The Brute Force Approach
You know how it goes... The copier's broken. You've tried everything you can think of to fix it, but nothing's working. What's your gut instinct? Kick the thing! Office Space it! (If that's not what came to mind, you are lying to yourself. Quit being so self-righteous!) When intellect fails, bring on the brute force.
I've talked about Quinn's reflux in previous posts. It started out in early August and has gotten progressively worse. She's still not a spitter, but the heartburn it causes her is no joke. Almost every day from about 11-5 Quinn screams. It's one big game of screaming broken up by one or two short naps and a handful of distractions. We've tried so much, stuff for the reflux and anything else it could be, and nothing seems to work. Thickening bottles, Zantac, Prevacid, Levsin, Mylicon, sitting up for 30 minutes after feedings, I've stopped eating obvious dairy... We've taken everything a week at a time--gave it a chance to work. It's the logical thing to do. If we changed too many things at a time we wouldn't know what worked. I know the answer now - none of that did. She's still screaming and crying almost daily. It breaks my heart to watch, and I can only imagine how she feels.
I've had it. Today, after (another) appointment with her doctor, Nathan and I decided on a new path. Screw logic. Bring on the brute force. Now, to be clear, I am not planning on kicking my child. That would be mean. But I'm tired of taking it one thing at a time and watching her suffer while we try to make a lucky guess. I'm done with it. So, I'm still not eating obvious dairy, we are doubling (and possibly QUADRUPLING) the amount of rice cereal in her bottle, we are doubling her dose of Prevacid, and giving tylenol for pain if her fits continue to get bad. I don't care if I don't know exactly what worked right now, I just want it to work. We're throwing everything we've got at it. We can back stuff off later to see what causes a change in behavior and isolate what works that way. No need for her to suffer. And the ped gave us 2 cans of Alimentum to throw into the mix if none of that works. We'll find a way to make her feel better.

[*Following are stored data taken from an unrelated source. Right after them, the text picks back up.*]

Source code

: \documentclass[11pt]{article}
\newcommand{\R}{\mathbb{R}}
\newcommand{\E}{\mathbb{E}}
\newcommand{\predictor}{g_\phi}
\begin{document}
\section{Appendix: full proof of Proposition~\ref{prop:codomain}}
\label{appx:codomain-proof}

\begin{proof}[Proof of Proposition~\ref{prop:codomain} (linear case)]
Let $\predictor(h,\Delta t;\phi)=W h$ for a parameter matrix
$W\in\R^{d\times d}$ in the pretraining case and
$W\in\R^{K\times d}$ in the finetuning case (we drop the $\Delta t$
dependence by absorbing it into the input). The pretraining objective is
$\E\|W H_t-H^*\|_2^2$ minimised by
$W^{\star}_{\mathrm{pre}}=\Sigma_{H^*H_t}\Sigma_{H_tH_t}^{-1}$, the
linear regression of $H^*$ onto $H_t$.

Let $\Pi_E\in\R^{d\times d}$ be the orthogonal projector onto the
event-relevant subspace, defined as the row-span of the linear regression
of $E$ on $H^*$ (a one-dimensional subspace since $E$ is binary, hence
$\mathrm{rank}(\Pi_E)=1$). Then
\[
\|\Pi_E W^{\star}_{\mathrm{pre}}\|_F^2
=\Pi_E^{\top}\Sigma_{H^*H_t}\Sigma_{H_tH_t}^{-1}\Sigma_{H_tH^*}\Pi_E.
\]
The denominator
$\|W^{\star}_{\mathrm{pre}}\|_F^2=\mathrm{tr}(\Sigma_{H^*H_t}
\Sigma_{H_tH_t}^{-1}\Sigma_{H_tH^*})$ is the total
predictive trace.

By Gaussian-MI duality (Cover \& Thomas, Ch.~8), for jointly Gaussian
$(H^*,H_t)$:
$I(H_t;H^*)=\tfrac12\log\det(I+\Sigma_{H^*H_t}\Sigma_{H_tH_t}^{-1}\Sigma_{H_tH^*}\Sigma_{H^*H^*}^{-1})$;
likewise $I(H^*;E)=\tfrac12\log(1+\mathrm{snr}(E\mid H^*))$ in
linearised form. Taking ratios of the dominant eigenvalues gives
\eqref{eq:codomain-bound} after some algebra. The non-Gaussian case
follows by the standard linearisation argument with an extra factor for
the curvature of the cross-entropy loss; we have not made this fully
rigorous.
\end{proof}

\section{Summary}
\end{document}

My kids are kind of reflux freaks. One of the easier ways to pinpoint reflux in a baby is poor weight gain. Not my kids. 95% or better for weight. Quinn weighed 16lbs 3oz today. She's not hurting for pounds, that's for sure. I am very thankful for that. I don't know if I could handle it if it was more than pain. 3, 4, 5 hours a day of screaming is hard enough. Trust me, I've spent enough time curled up on the floor next to her crying right along with her.
I actually looked in Rory's baby book today and Quinn is following her growth curve almost exactly. Of course, that's about where the similarities end (so far). Rory was the restless one. She started rolling back to belly before she turned three months old and was rolling both ways before she turned four months. She was up on all fours by 5 months, crawling and pulling up at 7 months and walking at 10 months. She hated sitting still. Still does. Quinn could care less. She turned 4 months old today and finally got up the gusto to roll *most* of the way over (back to belly). Silly kid.

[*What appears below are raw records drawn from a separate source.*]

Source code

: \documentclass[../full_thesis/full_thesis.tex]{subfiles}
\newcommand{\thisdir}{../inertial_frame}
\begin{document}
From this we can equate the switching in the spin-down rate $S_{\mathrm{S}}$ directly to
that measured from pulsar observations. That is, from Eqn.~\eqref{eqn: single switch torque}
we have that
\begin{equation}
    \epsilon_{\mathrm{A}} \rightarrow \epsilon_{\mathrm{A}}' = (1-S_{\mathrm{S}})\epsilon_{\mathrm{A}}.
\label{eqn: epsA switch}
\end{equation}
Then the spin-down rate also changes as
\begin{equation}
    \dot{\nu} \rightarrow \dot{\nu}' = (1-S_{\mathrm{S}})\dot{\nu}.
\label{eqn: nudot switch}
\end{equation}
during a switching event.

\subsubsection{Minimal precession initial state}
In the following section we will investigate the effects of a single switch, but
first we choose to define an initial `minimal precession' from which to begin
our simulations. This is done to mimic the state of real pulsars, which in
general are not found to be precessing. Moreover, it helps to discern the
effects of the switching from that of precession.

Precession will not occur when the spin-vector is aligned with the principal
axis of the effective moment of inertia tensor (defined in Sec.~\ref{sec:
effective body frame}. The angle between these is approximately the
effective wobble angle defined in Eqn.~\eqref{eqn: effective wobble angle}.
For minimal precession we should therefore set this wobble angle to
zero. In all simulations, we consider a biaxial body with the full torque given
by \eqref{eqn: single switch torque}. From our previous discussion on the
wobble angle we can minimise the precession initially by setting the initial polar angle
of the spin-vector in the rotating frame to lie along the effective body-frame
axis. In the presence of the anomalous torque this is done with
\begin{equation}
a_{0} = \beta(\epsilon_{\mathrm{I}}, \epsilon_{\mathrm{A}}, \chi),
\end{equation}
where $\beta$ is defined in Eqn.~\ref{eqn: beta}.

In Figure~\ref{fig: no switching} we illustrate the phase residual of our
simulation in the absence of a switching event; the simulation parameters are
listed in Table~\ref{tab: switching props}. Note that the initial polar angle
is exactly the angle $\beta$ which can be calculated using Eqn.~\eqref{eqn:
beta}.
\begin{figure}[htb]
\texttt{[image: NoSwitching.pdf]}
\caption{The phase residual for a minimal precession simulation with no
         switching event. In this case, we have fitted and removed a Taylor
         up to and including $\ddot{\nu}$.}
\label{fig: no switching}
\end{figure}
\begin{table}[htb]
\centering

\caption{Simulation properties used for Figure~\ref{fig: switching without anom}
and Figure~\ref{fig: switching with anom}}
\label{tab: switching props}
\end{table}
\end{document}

Wow. It got late and I wrote a lot. But I'll end with two last thoughts:
1) Soy milk is disgusting.
2) I'd kill for some cheese right now.
Katie, I am so sorry that you are having to deal with this.:-(
I don't have any suggestions since I have not directly dealt with this in caring for a baby. I am Lactose Intolerant and was as a toddler, though. They didn't make lactose free milk then so I had to drink soy and I drank it on up until I was in high school. I learned how to make my formula when I was in 4th-5th grade. It was not bad with Nestle Quik. I guess I just got used to it. I know I am a nerd. I love Silk Soy Chocolate milk though, it is great!
Hope things get better for you and for Quinn...sounds like you and Nathan have a course of action in place. Best wishes and miss you.
Katie,
I avoided formula for soooo long and Jonah was in sooo much pain... four and a half months of it to be exact. After we started the Alimentum, and he wasn't in pain anymore, all I could think was, "Why didn't I do this sooner?" Yes, he PUKES, GUSHES, like three (or more) times a day, but he doesn't HURT anymore. Don't push yourself to the edge (or jump off if you happen to be there already). You could just keep pumping and try the Alimentum for a day (TODAY), and see if it helps. I KNOW how you're feeling (and can imagine how she is), and it's just not worth it. I love you. Don't beat yourself up if you can't do breast milk anymore. You've given her four months of the good. Now give yourself a break.
Channeling your most favoritist actor in the whole world (Owen Wilson, if that wasn't obvious enough): Doit. Doit. Doit.
Oh wait. Maybe that was Ben Stiller's character who said that. Oh well. You get the idea.